Report each line of the entries that includes "type" by copying it.

______

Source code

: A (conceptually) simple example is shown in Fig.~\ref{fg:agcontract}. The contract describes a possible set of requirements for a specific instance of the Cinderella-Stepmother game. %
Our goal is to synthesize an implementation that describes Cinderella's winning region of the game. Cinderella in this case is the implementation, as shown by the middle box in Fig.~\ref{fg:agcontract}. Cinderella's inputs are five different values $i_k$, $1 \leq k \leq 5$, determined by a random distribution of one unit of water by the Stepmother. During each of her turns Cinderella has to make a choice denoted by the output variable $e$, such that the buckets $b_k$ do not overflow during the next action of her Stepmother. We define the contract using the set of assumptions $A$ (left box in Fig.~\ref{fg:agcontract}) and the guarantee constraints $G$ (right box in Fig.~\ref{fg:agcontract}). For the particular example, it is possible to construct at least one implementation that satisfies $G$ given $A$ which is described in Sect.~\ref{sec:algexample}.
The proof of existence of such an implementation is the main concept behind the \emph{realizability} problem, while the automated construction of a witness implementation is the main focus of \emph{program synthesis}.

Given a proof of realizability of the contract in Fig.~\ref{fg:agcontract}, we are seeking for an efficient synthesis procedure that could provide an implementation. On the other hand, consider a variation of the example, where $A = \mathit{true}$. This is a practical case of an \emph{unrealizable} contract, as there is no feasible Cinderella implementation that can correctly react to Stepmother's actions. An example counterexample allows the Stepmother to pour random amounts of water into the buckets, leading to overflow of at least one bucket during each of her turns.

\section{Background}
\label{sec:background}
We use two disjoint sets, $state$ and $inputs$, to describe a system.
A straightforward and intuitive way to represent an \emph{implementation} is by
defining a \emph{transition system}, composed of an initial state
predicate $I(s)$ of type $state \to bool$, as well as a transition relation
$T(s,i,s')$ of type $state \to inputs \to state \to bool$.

______

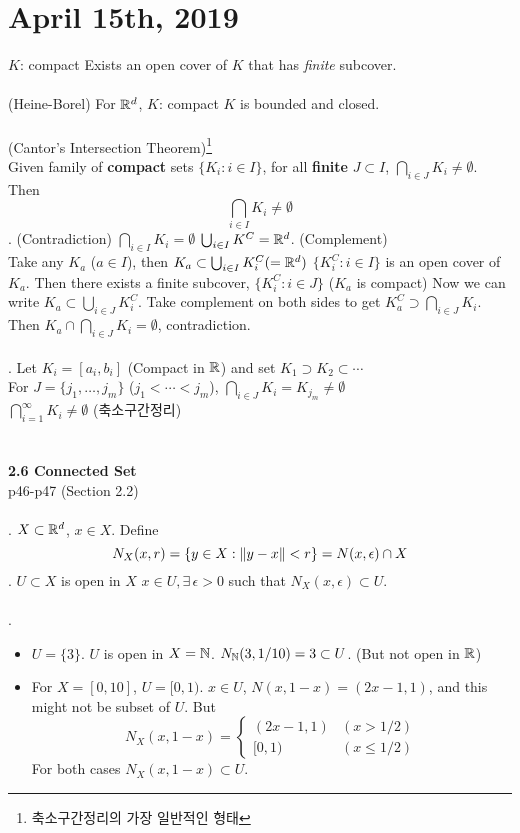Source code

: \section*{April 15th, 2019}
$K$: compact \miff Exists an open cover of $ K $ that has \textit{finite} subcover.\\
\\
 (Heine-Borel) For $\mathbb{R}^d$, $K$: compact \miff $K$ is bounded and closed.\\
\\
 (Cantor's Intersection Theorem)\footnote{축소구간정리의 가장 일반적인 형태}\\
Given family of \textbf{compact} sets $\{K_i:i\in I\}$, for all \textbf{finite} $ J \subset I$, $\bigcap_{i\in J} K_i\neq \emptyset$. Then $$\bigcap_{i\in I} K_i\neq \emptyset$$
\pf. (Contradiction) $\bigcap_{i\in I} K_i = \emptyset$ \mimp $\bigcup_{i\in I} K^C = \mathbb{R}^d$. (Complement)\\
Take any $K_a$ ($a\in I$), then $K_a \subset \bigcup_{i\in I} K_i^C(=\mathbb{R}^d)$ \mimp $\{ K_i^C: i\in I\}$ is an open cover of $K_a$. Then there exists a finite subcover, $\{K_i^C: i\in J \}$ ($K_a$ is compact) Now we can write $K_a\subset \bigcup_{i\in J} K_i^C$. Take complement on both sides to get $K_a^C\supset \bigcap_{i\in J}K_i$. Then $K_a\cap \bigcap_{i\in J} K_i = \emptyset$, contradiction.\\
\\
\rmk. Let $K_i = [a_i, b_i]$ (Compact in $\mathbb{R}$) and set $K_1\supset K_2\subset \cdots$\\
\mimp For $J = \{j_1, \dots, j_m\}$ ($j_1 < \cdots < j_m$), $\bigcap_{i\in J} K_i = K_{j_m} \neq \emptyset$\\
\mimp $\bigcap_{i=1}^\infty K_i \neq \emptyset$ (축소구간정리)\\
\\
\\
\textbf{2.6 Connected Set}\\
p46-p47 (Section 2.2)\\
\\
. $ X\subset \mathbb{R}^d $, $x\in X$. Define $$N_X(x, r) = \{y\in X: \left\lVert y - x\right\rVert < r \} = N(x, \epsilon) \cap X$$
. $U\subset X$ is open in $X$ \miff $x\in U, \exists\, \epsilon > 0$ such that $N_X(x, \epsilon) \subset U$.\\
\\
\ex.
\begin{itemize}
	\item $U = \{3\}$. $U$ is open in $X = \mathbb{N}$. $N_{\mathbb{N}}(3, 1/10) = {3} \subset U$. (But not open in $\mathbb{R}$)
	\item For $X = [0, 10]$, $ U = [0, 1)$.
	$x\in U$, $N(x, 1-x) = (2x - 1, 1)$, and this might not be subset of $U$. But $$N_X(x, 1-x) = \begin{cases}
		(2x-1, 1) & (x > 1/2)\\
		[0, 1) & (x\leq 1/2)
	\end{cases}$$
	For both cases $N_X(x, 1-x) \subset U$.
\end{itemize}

______

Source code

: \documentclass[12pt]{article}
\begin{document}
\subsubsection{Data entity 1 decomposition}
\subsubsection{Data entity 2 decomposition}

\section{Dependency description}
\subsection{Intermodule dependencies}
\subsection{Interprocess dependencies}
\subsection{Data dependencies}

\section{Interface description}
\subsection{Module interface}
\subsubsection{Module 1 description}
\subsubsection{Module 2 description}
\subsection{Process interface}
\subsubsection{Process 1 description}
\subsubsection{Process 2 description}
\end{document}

______

§ **COMPLETED EXERCISE**:
predicate $I(s)$ of type $state \to bool$, as well as a transition relation
$T(s,i,s')$ of type $state \to inputs \to state \to bool$.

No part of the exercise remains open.